Teaching the game to new players can be daunting! What do you explain? When do you explain it? Here's the path that we use when we demo and explain Innovation:
Staging
Set up the piles, achievements, and create boards for two players with some age 1 cards. Good cards to use include Writing, The Wheel, and Archery. Make sure all five colors are out.
Overview
Explain that all the cards are innovations from throughout ten ages of history, from The Wheel all the way to The Internet. Achievements from the ages are how you win, and you can claim them by scoring points, which some card effects allow.
Game Play
Go over each of the four actions. Draw, Meld, Dogma, Achieve is a good order. While explaining Draw, mention how empty piles work. With Meld, demonstrate that cards meld over cards of the same color, and that they'll create stacks.
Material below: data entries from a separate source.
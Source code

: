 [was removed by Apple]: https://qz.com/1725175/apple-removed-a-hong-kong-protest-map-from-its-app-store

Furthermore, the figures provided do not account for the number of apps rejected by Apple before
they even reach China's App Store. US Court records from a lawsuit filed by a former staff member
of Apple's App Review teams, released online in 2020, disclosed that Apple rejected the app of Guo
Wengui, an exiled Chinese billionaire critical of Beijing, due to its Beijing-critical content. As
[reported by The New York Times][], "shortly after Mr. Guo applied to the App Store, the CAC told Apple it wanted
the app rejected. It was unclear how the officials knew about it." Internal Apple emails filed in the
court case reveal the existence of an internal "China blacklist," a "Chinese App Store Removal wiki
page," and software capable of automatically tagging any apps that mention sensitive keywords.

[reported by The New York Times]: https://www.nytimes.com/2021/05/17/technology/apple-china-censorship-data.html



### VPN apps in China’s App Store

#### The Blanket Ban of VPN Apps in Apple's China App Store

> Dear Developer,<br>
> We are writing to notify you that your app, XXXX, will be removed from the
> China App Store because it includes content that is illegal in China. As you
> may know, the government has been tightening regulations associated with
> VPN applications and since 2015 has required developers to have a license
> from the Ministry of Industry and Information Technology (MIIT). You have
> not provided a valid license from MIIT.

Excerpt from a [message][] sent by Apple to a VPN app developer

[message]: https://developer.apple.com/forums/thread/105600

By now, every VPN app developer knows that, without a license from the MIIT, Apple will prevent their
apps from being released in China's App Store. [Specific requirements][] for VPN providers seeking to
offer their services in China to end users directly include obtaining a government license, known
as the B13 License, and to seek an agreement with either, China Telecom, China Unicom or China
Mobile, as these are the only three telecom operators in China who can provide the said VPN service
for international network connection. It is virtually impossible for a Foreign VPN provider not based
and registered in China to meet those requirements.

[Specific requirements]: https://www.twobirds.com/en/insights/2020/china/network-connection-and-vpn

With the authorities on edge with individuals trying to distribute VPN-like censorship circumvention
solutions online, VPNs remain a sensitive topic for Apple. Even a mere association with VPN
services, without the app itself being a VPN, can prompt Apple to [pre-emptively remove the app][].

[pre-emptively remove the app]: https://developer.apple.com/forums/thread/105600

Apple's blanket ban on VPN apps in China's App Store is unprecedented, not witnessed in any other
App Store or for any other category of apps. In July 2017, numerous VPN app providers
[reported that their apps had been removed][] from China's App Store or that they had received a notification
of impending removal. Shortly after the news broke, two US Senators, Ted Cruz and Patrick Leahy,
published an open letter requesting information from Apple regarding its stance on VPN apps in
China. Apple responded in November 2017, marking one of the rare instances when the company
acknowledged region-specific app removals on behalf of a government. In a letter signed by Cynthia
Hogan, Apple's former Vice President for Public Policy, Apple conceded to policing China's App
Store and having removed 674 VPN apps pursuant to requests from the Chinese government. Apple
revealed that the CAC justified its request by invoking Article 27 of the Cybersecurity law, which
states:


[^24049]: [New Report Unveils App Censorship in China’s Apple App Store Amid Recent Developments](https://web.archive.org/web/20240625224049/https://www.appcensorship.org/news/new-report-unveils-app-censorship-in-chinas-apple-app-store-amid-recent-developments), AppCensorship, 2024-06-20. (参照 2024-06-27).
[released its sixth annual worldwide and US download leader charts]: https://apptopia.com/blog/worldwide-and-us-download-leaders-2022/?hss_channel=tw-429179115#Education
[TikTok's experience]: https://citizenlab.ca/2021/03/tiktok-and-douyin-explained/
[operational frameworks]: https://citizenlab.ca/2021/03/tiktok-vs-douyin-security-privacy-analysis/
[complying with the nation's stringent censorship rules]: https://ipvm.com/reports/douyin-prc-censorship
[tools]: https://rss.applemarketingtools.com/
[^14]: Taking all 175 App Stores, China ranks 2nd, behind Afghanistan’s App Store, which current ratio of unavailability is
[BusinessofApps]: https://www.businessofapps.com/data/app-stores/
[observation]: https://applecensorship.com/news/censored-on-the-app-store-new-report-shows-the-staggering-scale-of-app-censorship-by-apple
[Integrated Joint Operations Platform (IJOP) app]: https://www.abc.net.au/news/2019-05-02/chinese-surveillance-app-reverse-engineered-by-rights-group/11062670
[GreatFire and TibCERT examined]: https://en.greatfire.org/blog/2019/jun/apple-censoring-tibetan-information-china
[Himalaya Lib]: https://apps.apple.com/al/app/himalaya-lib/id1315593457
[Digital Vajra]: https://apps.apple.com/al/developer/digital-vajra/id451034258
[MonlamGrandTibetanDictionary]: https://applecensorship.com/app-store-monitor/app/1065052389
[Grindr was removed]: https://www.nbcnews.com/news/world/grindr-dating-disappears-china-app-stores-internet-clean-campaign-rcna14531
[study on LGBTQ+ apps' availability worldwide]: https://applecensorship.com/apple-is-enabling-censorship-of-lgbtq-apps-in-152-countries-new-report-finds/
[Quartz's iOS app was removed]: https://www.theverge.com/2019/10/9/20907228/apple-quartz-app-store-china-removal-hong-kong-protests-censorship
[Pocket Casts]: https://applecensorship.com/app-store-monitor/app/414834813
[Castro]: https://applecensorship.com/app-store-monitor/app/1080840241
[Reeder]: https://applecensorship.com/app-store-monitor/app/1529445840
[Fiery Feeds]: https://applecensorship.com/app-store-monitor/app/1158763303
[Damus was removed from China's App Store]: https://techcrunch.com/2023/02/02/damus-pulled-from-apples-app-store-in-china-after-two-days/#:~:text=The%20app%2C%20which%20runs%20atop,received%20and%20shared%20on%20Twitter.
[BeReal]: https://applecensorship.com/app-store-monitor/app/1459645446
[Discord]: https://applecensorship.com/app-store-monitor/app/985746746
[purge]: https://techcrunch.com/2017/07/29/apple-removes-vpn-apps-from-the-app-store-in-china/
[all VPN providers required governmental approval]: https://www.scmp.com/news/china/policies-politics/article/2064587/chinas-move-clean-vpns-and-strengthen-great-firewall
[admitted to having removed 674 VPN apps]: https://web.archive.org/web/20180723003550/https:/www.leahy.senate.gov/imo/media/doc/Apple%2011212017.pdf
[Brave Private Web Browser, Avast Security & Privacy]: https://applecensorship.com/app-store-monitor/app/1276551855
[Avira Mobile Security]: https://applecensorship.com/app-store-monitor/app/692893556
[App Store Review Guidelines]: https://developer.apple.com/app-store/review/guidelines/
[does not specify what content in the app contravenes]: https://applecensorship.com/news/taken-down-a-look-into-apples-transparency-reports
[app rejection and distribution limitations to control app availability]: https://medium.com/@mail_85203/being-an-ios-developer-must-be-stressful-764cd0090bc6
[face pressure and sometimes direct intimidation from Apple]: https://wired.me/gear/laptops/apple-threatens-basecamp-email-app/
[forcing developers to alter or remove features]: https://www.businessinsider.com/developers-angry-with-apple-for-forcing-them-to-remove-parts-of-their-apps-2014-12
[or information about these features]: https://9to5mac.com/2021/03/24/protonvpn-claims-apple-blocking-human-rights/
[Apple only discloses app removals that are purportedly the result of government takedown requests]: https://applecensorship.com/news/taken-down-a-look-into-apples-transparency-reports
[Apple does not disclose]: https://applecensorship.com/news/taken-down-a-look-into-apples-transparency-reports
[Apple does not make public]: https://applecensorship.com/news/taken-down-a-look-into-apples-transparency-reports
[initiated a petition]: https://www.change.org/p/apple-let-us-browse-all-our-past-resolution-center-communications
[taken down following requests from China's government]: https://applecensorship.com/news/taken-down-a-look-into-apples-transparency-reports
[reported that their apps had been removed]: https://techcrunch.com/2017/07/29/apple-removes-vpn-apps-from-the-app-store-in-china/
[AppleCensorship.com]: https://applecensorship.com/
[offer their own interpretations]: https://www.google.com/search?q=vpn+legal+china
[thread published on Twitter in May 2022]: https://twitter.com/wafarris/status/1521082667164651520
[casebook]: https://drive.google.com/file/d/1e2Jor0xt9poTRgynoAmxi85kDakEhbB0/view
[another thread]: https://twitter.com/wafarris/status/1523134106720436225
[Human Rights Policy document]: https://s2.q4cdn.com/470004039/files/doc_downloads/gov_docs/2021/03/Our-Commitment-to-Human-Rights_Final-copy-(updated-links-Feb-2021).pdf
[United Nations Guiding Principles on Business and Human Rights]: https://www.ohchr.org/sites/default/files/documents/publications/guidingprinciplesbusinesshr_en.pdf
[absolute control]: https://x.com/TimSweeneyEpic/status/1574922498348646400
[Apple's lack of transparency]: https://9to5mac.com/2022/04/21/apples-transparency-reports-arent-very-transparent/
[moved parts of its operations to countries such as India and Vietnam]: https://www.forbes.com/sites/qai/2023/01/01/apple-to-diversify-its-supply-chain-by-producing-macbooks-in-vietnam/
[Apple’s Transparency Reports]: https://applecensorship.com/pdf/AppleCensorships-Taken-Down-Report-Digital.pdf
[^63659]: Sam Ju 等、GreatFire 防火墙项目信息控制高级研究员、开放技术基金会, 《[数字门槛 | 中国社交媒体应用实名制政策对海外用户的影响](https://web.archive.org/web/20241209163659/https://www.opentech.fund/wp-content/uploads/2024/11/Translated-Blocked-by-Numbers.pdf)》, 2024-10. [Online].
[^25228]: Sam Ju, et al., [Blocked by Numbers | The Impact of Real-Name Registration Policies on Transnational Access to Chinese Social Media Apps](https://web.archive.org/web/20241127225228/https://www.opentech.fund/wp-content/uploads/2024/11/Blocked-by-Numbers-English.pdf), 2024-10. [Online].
Explain that Dogma is how you use your cards' powers, and then show how sharing works, and how a demand effect would work. Finally, when going over the Achieve action, be sure to mention that points aren't spent, they're a threshold.
Keywords
Splay is the most important concept to go over here. Show that covered up cards are useful by splaying icons.
Tuck, Return, and Score are other keywords to cover briefly, but for the most part, explain individual dogma effects during the game, not before it.
During The Game
Deal out two cards to each player, have them meld one, and start playing! Innovation is largely a "learn as you go" game. If you present it as such, people usually have more fun. Don't tell players what to do, let them make some mistakes!
Small Games
A 4 player game of Innovation is not ideal for teaching. 2 or 3 player games are better, because players have less downtime between turns and there is less going on to keep track of.
Information
There are lots of pieces of information in Innovation flying around, and theoretically you could try and keep track of every last one of them. We don't usually do this because we don't find it very fun! Here are some hard rules about information:
- You may never look at the identity of normal achievement cards, even if you have achieved them.
- You can always look at the cards in your hand, score pile, and board (even if covered up).
- You can always count and see the value of cards in each supply pile, each hand, and each score pile.
With your group, you should decide whether the following should be public information:
- The identity of cards partially covered up on an opponent's board.
- The quantity of cards in an unsplayed color on an opponent's board.
Here, we play that neither is open information. But there is no wrong answer - if you want to be able to check the status of every card in play, that's your choice!